**Work item:**
Tally the lines below that include "exact" and give only the total.

**Record extracts:**
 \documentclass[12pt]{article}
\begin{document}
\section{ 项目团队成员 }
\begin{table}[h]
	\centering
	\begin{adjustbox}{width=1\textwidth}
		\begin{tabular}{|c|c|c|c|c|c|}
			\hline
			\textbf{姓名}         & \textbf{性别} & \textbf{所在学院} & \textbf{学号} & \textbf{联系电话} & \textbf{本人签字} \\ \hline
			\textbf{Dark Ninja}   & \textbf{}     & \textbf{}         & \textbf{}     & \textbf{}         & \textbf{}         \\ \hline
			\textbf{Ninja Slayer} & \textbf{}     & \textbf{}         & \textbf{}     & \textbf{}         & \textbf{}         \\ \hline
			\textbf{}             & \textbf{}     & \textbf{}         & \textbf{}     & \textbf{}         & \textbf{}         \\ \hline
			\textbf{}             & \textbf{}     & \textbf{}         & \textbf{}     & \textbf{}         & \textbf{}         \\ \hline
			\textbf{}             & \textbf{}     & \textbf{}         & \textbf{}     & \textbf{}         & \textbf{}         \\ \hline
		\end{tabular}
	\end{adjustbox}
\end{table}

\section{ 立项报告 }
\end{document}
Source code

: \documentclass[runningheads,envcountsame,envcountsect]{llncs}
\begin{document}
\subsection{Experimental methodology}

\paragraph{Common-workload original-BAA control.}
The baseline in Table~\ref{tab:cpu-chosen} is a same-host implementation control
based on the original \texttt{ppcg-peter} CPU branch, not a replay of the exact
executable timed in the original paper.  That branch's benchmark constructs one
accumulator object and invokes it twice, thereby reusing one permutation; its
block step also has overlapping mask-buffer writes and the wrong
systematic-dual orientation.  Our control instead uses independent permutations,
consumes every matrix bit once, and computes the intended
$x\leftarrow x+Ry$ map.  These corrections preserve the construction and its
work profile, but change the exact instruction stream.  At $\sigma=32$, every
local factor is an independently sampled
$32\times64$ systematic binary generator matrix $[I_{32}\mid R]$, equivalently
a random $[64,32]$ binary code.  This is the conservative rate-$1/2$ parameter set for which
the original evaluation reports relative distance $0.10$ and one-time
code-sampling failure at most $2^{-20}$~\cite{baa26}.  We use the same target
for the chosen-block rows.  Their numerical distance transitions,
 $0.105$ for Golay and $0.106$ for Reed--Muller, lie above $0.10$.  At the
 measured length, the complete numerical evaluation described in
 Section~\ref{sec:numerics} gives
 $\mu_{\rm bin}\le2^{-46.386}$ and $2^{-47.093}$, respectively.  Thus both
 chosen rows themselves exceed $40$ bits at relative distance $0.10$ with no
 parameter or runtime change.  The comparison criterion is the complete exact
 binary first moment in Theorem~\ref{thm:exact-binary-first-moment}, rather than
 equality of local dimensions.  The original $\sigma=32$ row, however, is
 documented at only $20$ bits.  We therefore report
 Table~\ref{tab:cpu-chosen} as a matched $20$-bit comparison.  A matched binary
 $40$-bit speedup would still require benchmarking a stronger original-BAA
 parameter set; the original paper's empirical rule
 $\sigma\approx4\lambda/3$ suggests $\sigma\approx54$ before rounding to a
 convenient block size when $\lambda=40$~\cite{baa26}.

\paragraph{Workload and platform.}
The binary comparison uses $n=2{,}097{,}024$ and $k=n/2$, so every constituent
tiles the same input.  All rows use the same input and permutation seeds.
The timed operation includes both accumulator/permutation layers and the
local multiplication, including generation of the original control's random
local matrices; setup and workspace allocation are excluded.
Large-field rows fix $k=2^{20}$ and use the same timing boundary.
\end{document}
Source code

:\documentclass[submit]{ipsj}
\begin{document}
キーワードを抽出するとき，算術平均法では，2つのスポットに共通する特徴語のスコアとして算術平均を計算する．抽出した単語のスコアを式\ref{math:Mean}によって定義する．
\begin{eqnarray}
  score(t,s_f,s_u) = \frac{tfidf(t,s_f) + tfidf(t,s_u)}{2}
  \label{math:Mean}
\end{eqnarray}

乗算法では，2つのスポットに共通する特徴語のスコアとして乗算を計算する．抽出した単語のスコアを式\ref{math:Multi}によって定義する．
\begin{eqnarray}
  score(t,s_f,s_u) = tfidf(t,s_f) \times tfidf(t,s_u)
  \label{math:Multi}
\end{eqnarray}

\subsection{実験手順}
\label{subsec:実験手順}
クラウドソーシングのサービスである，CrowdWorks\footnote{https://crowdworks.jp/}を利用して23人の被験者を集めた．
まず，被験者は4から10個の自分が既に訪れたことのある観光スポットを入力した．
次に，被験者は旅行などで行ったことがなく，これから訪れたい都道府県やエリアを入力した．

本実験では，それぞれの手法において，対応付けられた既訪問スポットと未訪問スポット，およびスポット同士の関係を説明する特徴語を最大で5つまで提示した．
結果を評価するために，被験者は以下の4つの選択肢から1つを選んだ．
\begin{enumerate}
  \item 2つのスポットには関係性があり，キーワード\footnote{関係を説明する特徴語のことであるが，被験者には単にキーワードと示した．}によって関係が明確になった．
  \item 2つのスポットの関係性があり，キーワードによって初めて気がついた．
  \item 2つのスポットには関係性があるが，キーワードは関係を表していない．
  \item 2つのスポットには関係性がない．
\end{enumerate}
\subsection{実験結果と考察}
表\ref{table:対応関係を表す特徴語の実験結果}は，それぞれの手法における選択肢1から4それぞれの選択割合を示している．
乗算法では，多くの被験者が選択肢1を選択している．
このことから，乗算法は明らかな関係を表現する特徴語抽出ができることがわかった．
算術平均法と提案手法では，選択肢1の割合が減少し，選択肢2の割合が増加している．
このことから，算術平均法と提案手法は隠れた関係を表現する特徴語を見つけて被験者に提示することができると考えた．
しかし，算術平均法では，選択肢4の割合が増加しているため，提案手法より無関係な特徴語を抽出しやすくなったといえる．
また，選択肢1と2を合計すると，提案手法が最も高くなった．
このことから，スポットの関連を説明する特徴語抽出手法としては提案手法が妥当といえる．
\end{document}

**Expected answer:**
4